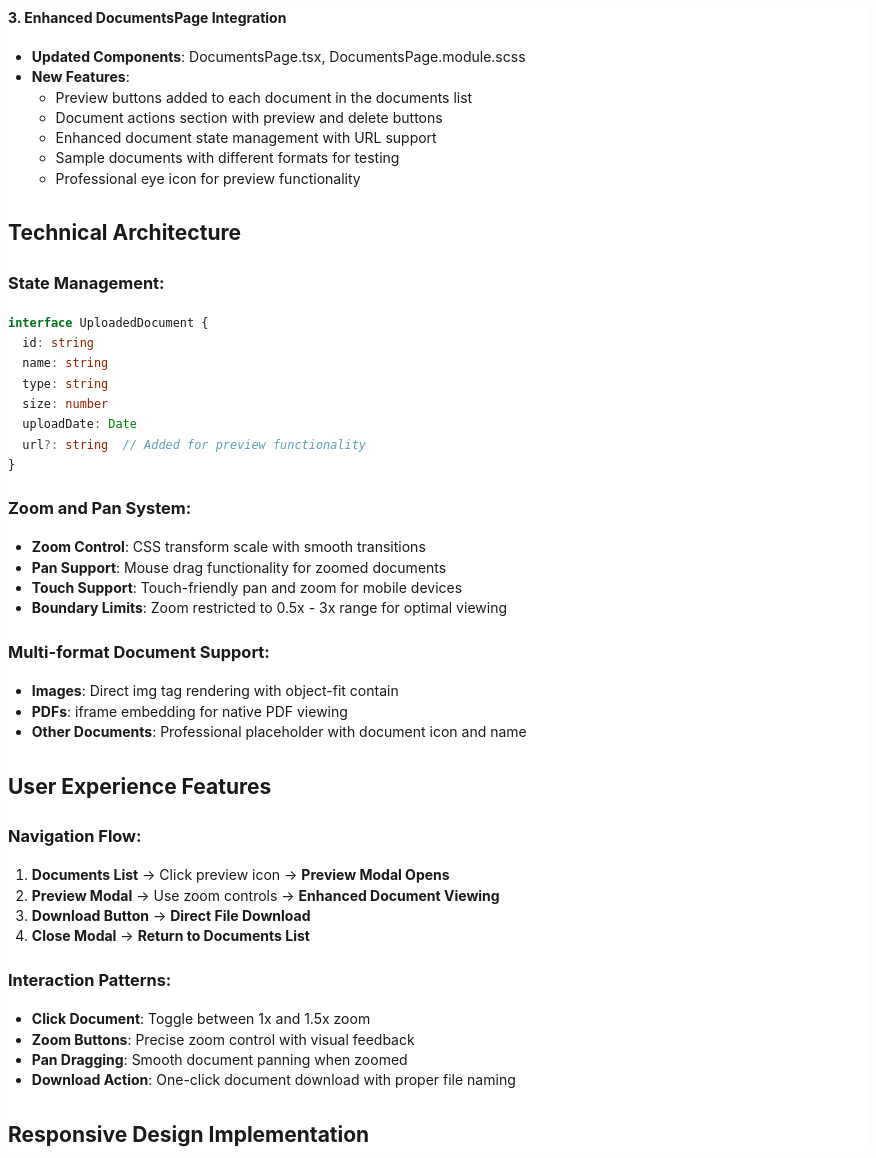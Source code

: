#### 3. **Enhanced DocumentsPage Integration**
- **Updated Components**: DocumentsPage.tsx, DocumentsPage.module.scss
- **New Features**:
  - Preview buttons added to each document in the documents list
  - Document actions section with preview and delete buttons
  - Enhanced document state management with URL support
  - Sample documents with different formats for testing
  - Professional eye icon for preview functionality

## Technical Architecture

### **State Management:**
```typescript
interface UploadedDocument {
  id: string
  name: string
  type: string
  size: number
  uploadDate: Date
  url?: string  // Added for preview functionality
}
```

### **Zoom and Pan System:**
- **Zoom Control**: CSS transform scale with smooth transitions
- **Pan Support**: Mouse drag functionality for zoomed documents
- **Touch Support**: Touch-friendly pan and zoom for mobile devices
- **Boundary Limits**: Zoom restricted to 0.5x - 3x range for optimal viewing

### **Multi-format Document Support:**
- **Images**: Direct img tag rendering with object-fit contain
- **PDFs**: iframe embedding for native PDF viewing
- **Other Documents**: Professional placeholder with document icon and name

## User Experience Features

### **Navigation Flow:**
1. **Documents List** → Click preview icon → **Preview Modal Opens**
2. **Preview Modal** → Use zoom controls → **Enhanced Document Viewing**
3. **Download Button** → **Direct File Download**
4. **Close Modal** → **Return to Documents List**

### **Interaction Patterns:**
- **Click Document**: Toggle between 1x and 1.5x zoom
- **Zoom Buttons**: Precise zoom control with visual feedback
- **Pan Dragging**: Smooth document panning when zoomed
- **Download Action**: One-click document download with proper file naming

## Responsive Design Implementation
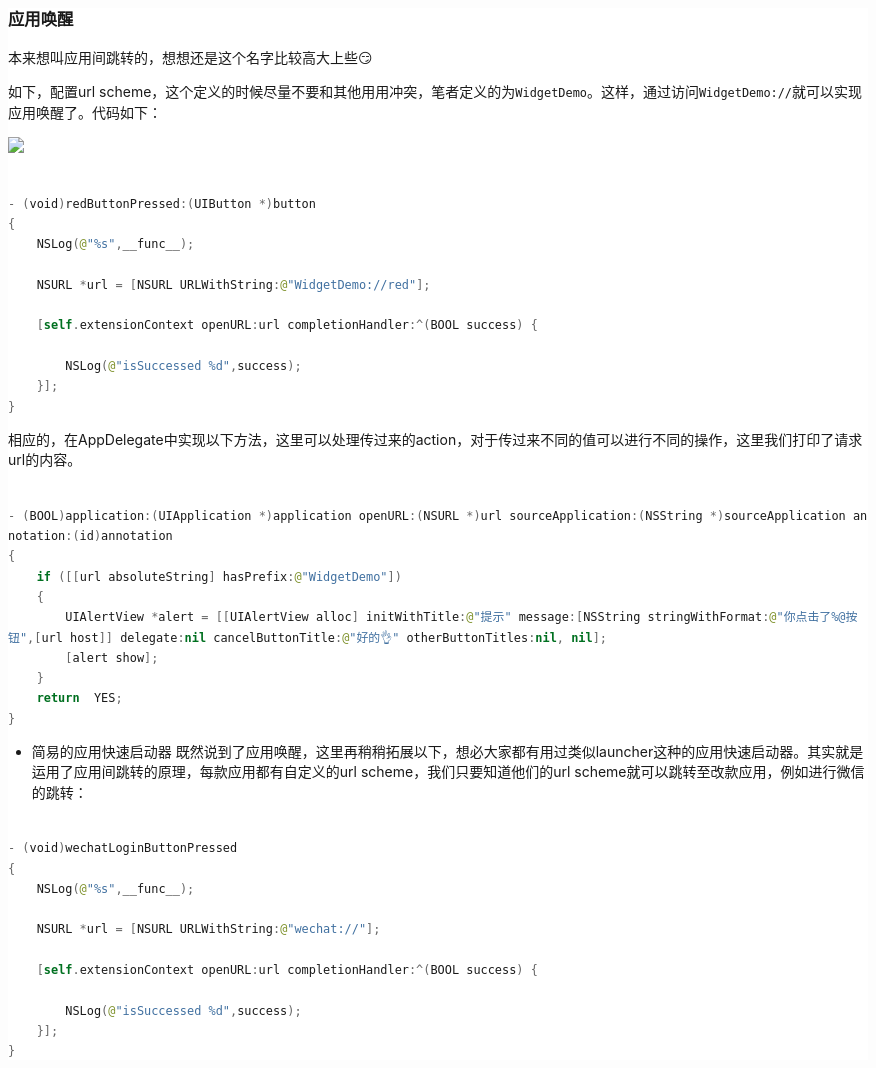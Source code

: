 ### 应用唤醒
本来想叫应用间跳转的，想想还是这个名字比较高大上些😏

如下，配置url scheme，这个定义的时候尽量不要和其他用用冲突，笔者定义的为`WidgetDemo`。这样，通过访问`WidgetDemo://`就可以实现应用唤醒了。代码如下：

![](http://upload-images.jianshu.io/upload_images/1269906-69f262be69293ae0.png?imageMogr2/auto-orient/strip%7CimageView2/2/w/1240)


```swift

- (void)redButtonPressed:(UIButton *)button
{
    NSLog(@"%s",__func__);
    
    NSURL *url = [NSURL URLWithString:@"WidgetDemo://red"];
    
    [self.extensionContext openURL:url completionHandler:^(BOOL success) {
        
        NSLog(@"isSuccessed %d",success);
    }];
}


```

相应的，在AppDelegate中实现以下方法，这里可以处理传过来的action，对于传过来不同的值可以进行不同的操作，这里我们打印了请求url的内容。


```swift

- (BOOL)application:(UIApplication *)application openURL:(NSURL *)url sourceApplication:(NSString *)sourceApplication annotation:(id)annotation
{
    if ([[url absoluteString] hasPrefix:@"WidgetDemo"])
    {
        UIAlertView *alert = [[UIAlertView alloc] initWithTitle:@"提示" message:[NSString stringWithFormat:@"你点击了%@按钮",[url host]] delegate:nil cancelButtonTitle:@"好的👌" otherButtonTitles:nil, nil];
        [alert show];
    }
    return  YES;
}


```

- 简易的应用快速启动器
既然说到了应用唤醒，这里再稍稍拓展以下，想必大家都有用过类似launcher这种的应用快速启动器。其实就是运用了应用间跳转的原理，每款应用都有自定义的url scheme，我们只要知道他们的url scheme就可以跳转至改款应用，例如进行微信的跳转：

```swift

- (void)wechatLoginButtonPressed
{
    NSLog(@"%s",__func__);
    
    NSURL *url = [NSURL URLWithString:@"wechat://"];
    
    [self.extensionContext openURL:url completionHandler:^(BOOL success) {
        
        NSLog(@"isSuccessed %d",success);
    }];
}

```
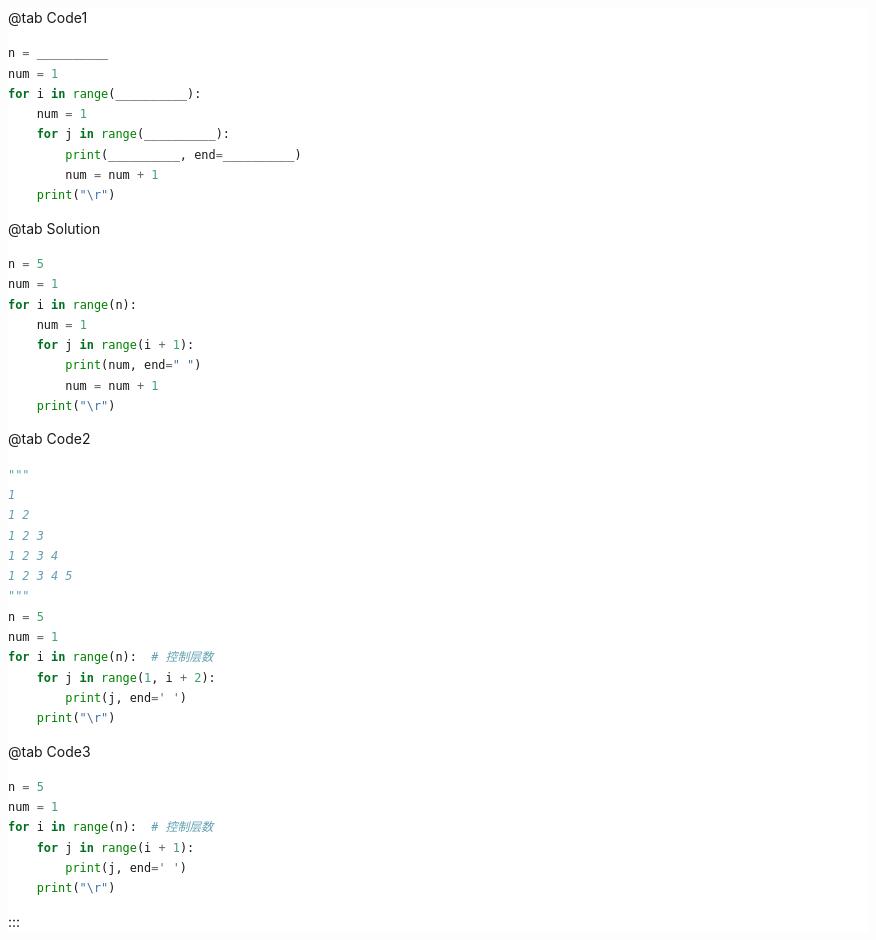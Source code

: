 @tab Code1

```python
n = __________
num = 1
for i in range(__________):
    num = 1
    for j in range(__________):
        print(__________, end=__________)
        num = num + 1
    print("\r")
```

@tab Solution

```python
n = 5
num = 1
for i in range(n):
    num = 1
    for j in range(i + 1):
        print(num, end=" ")
        num = num + 1
    print("\r")
```

@tab Code2

```python
"""
1
1 2
1 2 3
1 2 3 4
1 2 3 4 5
"""
n = 5
num = 1
for i in range(n):  # 控制层数
    for j in range(1, i + 2):
        print(j, end=' ')
    print("\r")
```

@tab Code3

```python
n = 5
num = 1
for i in range(n):  # 控制层数
    for j in range(i + 1):
        print(j, end=' ')
    print("\r")
```

:::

------------------------

Here the job is to output the lines from the top of the listing through the line holding "### **Multi-format Document Support:**", word for word and without pictures.

- Response area -
Source code

:#### 3. **Enhanced DocumentsPage Integration**
- **Updated Components**: DocumentsPage.tsx, DocumentsPage.module.scss
- **New Features**:
  - Preview buttons added to each document in the documents list
  - Document actions section with preview and delete buttons
  - Enhanced document state management with URL support
  - Sample documents with different formats for testing
  - Professional eye icon for preview functionality

## Technical Architecture

### **State Management:**
```typescript
interface UploadedDocument {
  id: string
  name: string
  type: string
  size: number
  uploadDate: Date
  url?: string  // Added for preview functionality
}
```

### **Zoom and Pan System:**
- **Zoom Control**: CSS transform scale with smooth transitions
- **Pan Support**: Mouse drag functionality for zoomed documents
- **Touch Support**: Touch-friendly pan and zoom for mobile devices
- **Boundary Limits**: Zoom restricted to 0.5x - 3x range for optimal viewing

### **Multi-format Document Support:**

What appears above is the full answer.